Certains d’entre nous ont passé le confinement à s’adonner à de nouvelles activités – tricot, dessin, pâtisserie, visionnage de coffrets. Peut-être avez-vous été plus productifs, en commençant ce scénario ou ce roman dont vous parliez depuis des années. Marissa Nadler a fait un peu des deux. Elle a appris à jouer du piano et a regardé les rediffusions de la série documentaire « Unsolved Mysteries ». Le résultat de ses hobbies lui permet sans doute de signer le meilleur album de sa carrière.

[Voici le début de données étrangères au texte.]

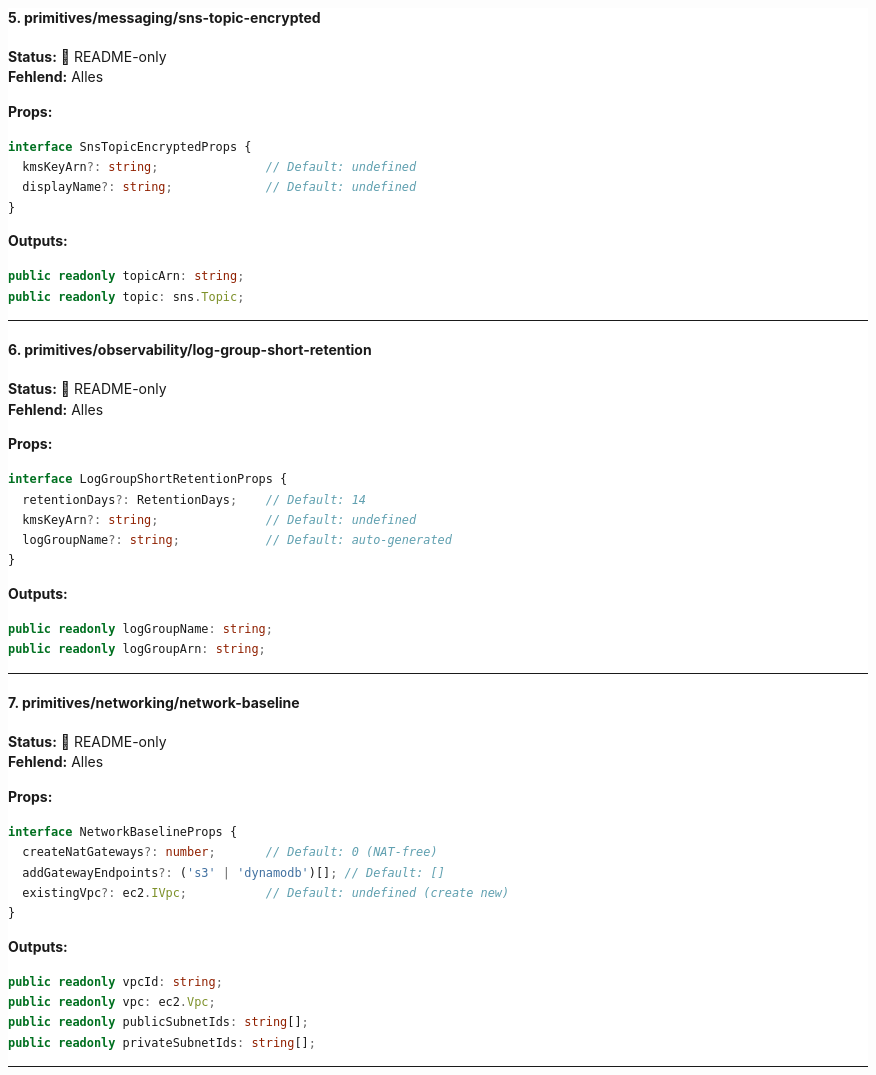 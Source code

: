 #### 5. primitives/messaging/sns-topic-encrypted
**Status:** 🔴 README-only  
**Fehlend:** Alles

**Props:**
```ts
interface SnsTopicEncryptedProps {
  kmsKeyArn?: string;               // Default: undefined
  displayName?: string;             // Default: undefined
}
```

**Outputs:**
```ts
public readonly topicArn: string;
public readonly topic: sns.Topic;
```

---

#### 6. primitives/observability/log-group-short-retention
**Status:** 🔴 README-only  
**Fehlend:** Alles

**Props:**
```ts
interface LogGroupShortRetentionProps {
  retentionDays?: RetentionDays;    // Default: 14
  kmsKeyArn?: string;               // Default: undefined
  logGroupName?: string;            // Default: auto-generated
}
```

**Outputs:**
```ts
public readonly logGroupName: string;
public readonly logGroupArn: string;
```

---

#### 7. primitives/networking/network-baseline
**Status:** 🔴 README-only  
**Fehlend:** Alles

**Props:**
```ts
interface NetworkBaselineProps {
  createNatGateways?: number;       // Default: 0 (NAT-free)
  addGatewayEndpoints?: ('s3' | 'dynamodb')[]; // Default: []
  existingVpc?: ec2.IVpc;           // Default: undefined (create new)
}
```

**Outputs:**
```ts
public readonly vpcId: string;
public readonly vpc: ec2.Vpc;
public readonly publicSubnetIds: string[];
public readonly privateSubnetIds: string[];
```

--- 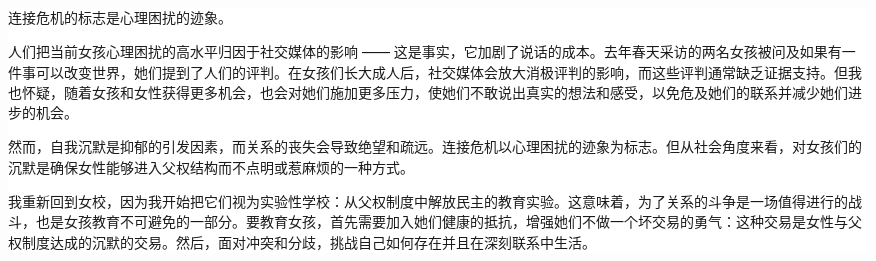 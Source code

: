 连接危机的标志是心理困扰的迹象。

人们把当前女孩心理困扰的高水平归因于社交媒体的影响 —— 这是事实，它加剧了说话的成本。去年春天采访的两名女孩被问及如果有一件事可以改变世界，她们提到了人们的评判。在女孩们长大成人后，社交媒体会放大消极评判的影响，而这些评判通常缺乏证据支持。但我也怀疑，随着女孩和女性获得更多机会，也会对她们施加更多压力，使她们不敢说出真实的想法和感受，以免危及她们的联系并减少她们进步的机会。

然而，自我沉默是抑郁的引发因素，而关系的丧失会导致绝望和疏远。连接危机以心理困扰的迹象为标志。但从社会角度来看，对女孩们的沉默是确保女性能够进入父权结构而不点明或惹麻烦的一种方式。

我重新回到女校，因为我开始把它们视为实验性学校：从父权制度中解放民主的教育实验。这意味着，为了关系的斗争是一场值得进行的战斗，也是女孩教育不可避免的一部分。要教育女孩，首先需要加入她们健康的抵抗，增强她们不做一个坏交易的勇气：这种交易是女性与父权制度达成的沉默的交易。然后，面对冲突和分歧，挑战自己如何存在并且在深刻联系中生活。

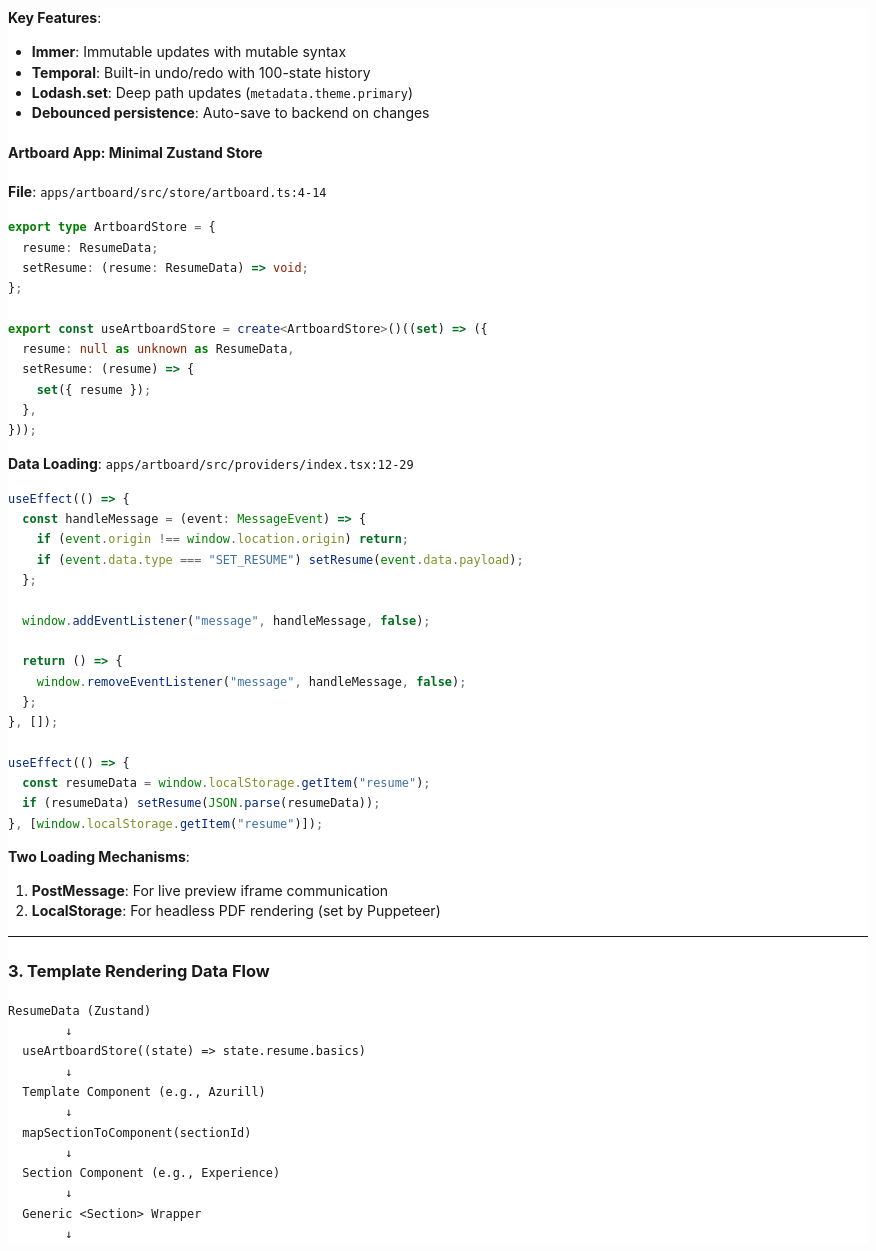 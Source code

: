 **Key Features**:
- **Immer**: Immutable updates with mutable syntax
- **Temporal**: Built-in undo/redo with 100-state history
- **Lodash.set**: Deep path updates (`metadata.theme.primary`)
- **Debounced persistence**: Auto-save to backend on changes

#### Artboard App: Minimal Zustand Store

**File**: `apps/artboard/src/store/artboard.ts:4-14`

```typescript
export type ArtboardStore = {
  resume: ResumeData;
  setResume: (resume: ResumeData) => void;
};

export const useArtboardStore = create<ArtboardStore>()((set) => ({
  resume: null as unknown as ResumeData,
  setResume: (resume) => {
    set({ resume });
  },
}));
```

**Data Loading**: `apps/artboard/src/providers/index.tsx:12-29`

```typescript
useEffect(() => {
  const handleMessage = (event: MessageEvent) => {
    if (event.origin !== window.location.origin) return;
    if (event.data.type === "SET_RESUME") setResume(event.data.payload);
  };

  window.addEventListener("message", handleMessage, false);

  return () => {
    window.removeEventListener("message", handleMessage, false);
  };
}, []);

useEffect(() => {
  const resumeData = window.localStorage.getItem("resume");
  if (resumeData) setResume(JSON.parse(resumeData));
}, [window.localStorage.getItem("resume")]);
```

**Two Loading Mechanisms**:
1. **PostMessage**: For live preview iframe communication
2. **LocalStorage**: For headless PDF rendering (set by Puppeteer)

---

### 3. Template Rendering Data Flow

```
ResumeData (Zustand)
        ↓
  useArtboardStore((state) => state.resume.basics)
        ↓
  Template Component (e.g., Azurill)
        ↓
  mapSectionToComponent(sectionId)
        ↓
  Section Component (e.g., Experience)
        ↓
  Generic <Section> Wrapper
        ↓
```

Alors qu’elle était assise chez elle à regarder des histoires de meurtres choquants, de disparitions mystérieuses et de rencontres paranormales, la musicienne et artiste visuelle basée à Boston a commencé à remarquer des parallèles entre sa propre vie et beaucoup de celles qu’elle avait regardées sur Netflix. Non pas qu’elle se soit rendue dans les bois de la ville voisine de Salem pour y chasser les fantômes de sorcières, mais c’est là tout l’intérêt d’être un artiste et un auteur de chansons : vous pouvez vous placer (et placer vos auditeurs) dans un monde imaginaire de votre choix.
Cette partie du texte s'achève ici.